Recognizing the signs of PH on CTPA provides the radiologist with a tool to identify the disease timely. CTPA is often performed early in the diagnostic process of patients with unexplained dyspnea. Combining ventricular and PA measurements decreases the chance that the diagnosis of precapillary PH is missed. When there is suspicion of precapillary PH, and a CTPA is made, we recommend radiologists to assess not only the diameters of the great vessels, but also of both ventricles. When the PA/AA-ratio is greater or equal to 1 or when the RV/LV is greater or equal to 1.20, further diagnostic tests, to confirm or rule out PH are required. As a next diagnostic step, we would recommend to perform an echocardiography.

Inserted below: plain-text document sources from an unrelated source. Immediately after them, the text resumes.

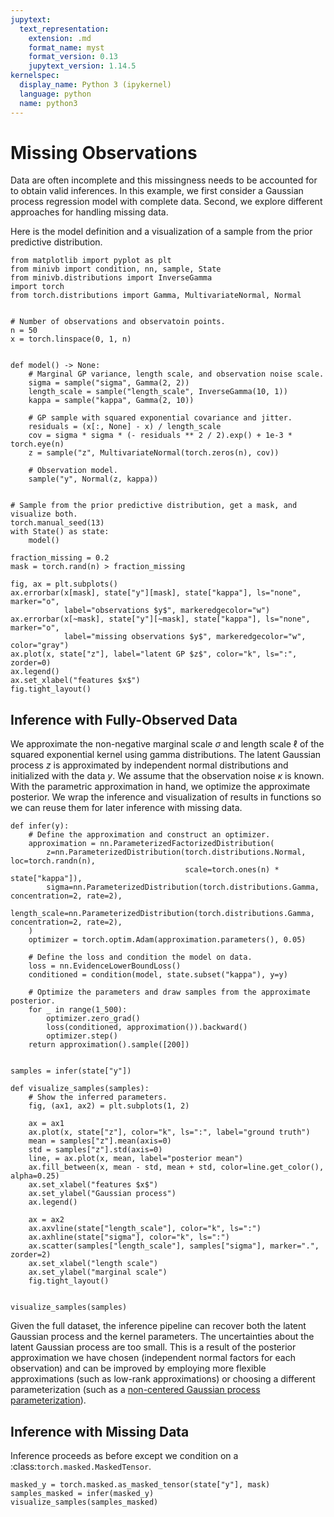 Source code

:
 ```yaml
---
jupytext:
  text_representation:
    extension: .md
    format_name: myst
    format_version: 0.13
    jupytext_version: 1.14.5
kernelspec:
  display_name: Python 3 (ipykernel)
  language: python
  name: python3
---
```


# Missing Observations

Data are often incomplete and this missingness needs to be accounted for to obtain valid inferences. In this example, we first consider a Gaussian process regression model with complete data. Second, we explore different approaches for handling missing data. 

Here is the model definition and a visualization of a sample from the prior predictive distribution.

```{code-cell} ipython3
from matplotlib import pyplot as plt
from minivb import condition, nn, sample, State
from minivb.distributions import InverseGamma
import torch
from torch.distributions import Gamma, MultivariateNormal, Normal


# Number of observations and observatoin points.
n = 50
x = torch.linspace(0, 1, n)


def model() -> None:
    # Marginal GP variance, length scale, and observation noise scale.
    sigma = sample("sigma", Gamma(2, 2))
    length_scale = sample("length_scale", InverseGamma(10, 1))
    kappa = sample("kappa", Gamma(2, 10))
    
    # GP sample with squared exponential covariance and jitter.
    residuals = (x[:, None] - x) / length_scale
    cov = sigma * sigma * (- residuals ** 2 / 2).exp() + 1e-3 * torch.eye(n)
    z = sample("z", MultivariateNormal(torch.zeros(n), cov))
    
    # Observation model.
    sample("y", Normal(z, kappa))
    

# Sample from the prior predictive distribution, get a mask, and visualize both.
torch.manual_seed(13)
with State() as state:
    model()
    
fraction_missing = 0.2
mask = torch.rand(n) > fraction_missing
    
fig, ax = plt.subplots()
ax.errorbar(x[mask], state["y"][mask], state["kappa"], ls="none", marker="o",
            label="observations $y$", markeredgecolor="w")
ax.errorbar(x[~mask], state["y"][~mask], state["kappa"], ls="none", marker="o",
            label="missing observations $y$", markeredgecolor="w", color="gray")
ax.plot(x, state["z"], label="latent GP $z$", color="k", ls=":", zorder=0)
ax.legend()
ax.set_xlabel("features $x$")
fig.tight_layout()
```

## Inference with Fully-Observed Data

We approximate the non-negative marginal scale $\sigma$ and length scale $\ell$ of the squared exponential kernel using gamma distributions. The latent Gaussian process $z$ is approximated by independent normal distributions and initialized with the data $y$. We assume that the observation noise $\kappa$ is known. With the parametric approximation in hand, we optimize the approximate posterior. We wrap the inference and visualization of results in functions so we can reuse them for later inference with missing data.

```{code-cell} ipython3
def infer(y):
    # Define the approximation and construct an optimizer.
    approximation = nn.ParameterizedFactorizedDistribution(
        z=nn.ParameterizedDistribution(torch.distributions.Normal, loc=torch.randn(n), 
                                       scale=torch.ones(n) * state["kappa"]),
        sigma=nn.ParameterizedDistribution(torch.distributions.Gamma, concentration=2, rate=2),
        length_scale=nn.ParameterizedDistribution(torch.distributions.Gamma, concentration=2, rate=2),
    )
    optimizer = torch.optim.Adam(approximation.parameters(), 0.05)

    # Define the loss and condition the model on data.
    loss = nn.EvidenceLowerBoundLoss()
    conditioned = condition(model, state.subset("kappa"), y=y)

    # Optimize the parameters and draw samples from the approximate posterior.
    for _ in range(1_500):
        optimizer.zero_grad()
        loss(conditioned, approximation()).backward()
        optimizer.step()    
    return approximation().sample([200])


samples = infer(state["y"])
```

```{code-cell} ipython3
def visualize_samples(samples):
    # Show the inferred parameters.
    fig, (ax1, ax2) = plt.subplots(1, 2)

    ax = ax1
    ax.plot(x, state["z"], color="k", ls=":", label="ground truth")
    mean = samples["z"].mean(axis=0)
    std = samples["z"].std(axis=0)
    line, = ax.plot(x, mean, label="posterior mean")
    ax.fill_between(x, mean - std, mean + std, color=line.get_color(), alpha=0.25)
    ax.set_xlabel("features $x$")
    ax.set_ylabel("Gaussian process")
    ax.legend()

    ax = ax2
    ax.axvline(state["length_scale"], color="k", ls=":")
    ax.axhline(state["sigma"], color="k", ls=":")
    ax.scatter(samples["length_scale"], samples["sigma"], marker=".", zorder=2)
    ax.set_xlabel("length scale")
    ax.set_ylabel("marginal scale")
    fig.tight_layout()
    
    
visualize_samples(samples)
```

Given the full dataset, the inference pipeline can recover both the latent Gaussian process and the kernel parameters. The uncertainties about the latent Gaussian process are too small. This is a result of the posterior approximation we have chosen (independent normal factors for each observation) and can be improved by employing more flexible approximations (such as low-rank approximations) or choosing a different parameterization (such as a [non-centered Gaussian process parameterization](https://mc-stan.org/docs/stan-users-guide/simulating-from-a-gaussian-process.html#cholesky-factored-and-transformed-implementation)).

## Inference with Missing Data

Inference proceeds as before except we condition on a :class:`torch.masked.MaskedTensor`.

```{code-cell} ipython3
masked_y = torch.masked.as_masked_tensor(state["y"], mask)
samples_masked = infer(masked_y)
visualize_samples(samples_masked)
```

We want to emphasize, that CTPA measurements should not be used as a primary screening tool for precapillary PH. In isolation, CTPA measurements are not suitable to rule out or confirm the diagnosis of precapillary PH.

The reason for including patients with idiopathic pulmonary arterial hypertension and chronic tromboembolic PH in this analysis is that a timely diagnosis in these conditions can be lifesaving. Whether or not our results can be extrapolated to other forms of precapillary PH for which no treatment is currently available requires further investigations. In addition, we excluded patients with PH due to left sided systolic or diastolic heart failure (WHO group 2). That this may not be a major problem is suggested by the study of Chan et al. [16], in which mostly WHO group 2 PH patients were included and PA/AAAX and RV/LVAX, measured separately, were good predictors of PH.

Study limitations

First of all, baseline hemodynamic results suggested that all our PH patients were diagnosed in an advanced stage of their disease. We do not know whether our findings can be extrapolated to the earliest stages of the disease. Another limitation is that we performed a retrospective analysis. Preferably, a prospective analysis would be performed in a general population undergoing a CTPA for the evaluation of dyspnea. However, performing such a study would be very difficult regarding the low prevalence of precapillary PH.

18 CTPA studies were performed on a 4-slice CT system. Theoretically, on a 4-slice CT system, not all slices depicting the heart are in the same phase of the cardiac cycle. However, since the slices depicting the maximum diameter of the RV and LV were mostly adjacent or very close to each other, we did no experienced this problem.

Conclusions

The predictive value of CTPA for precapillary PH improves when ventricular and PA measurements are combined. A PA/AAAX ≥ 1 or a RV/LVAX ≥ 1.20 needs further diagnostic evaluation to rule out or confirm the diagnosis.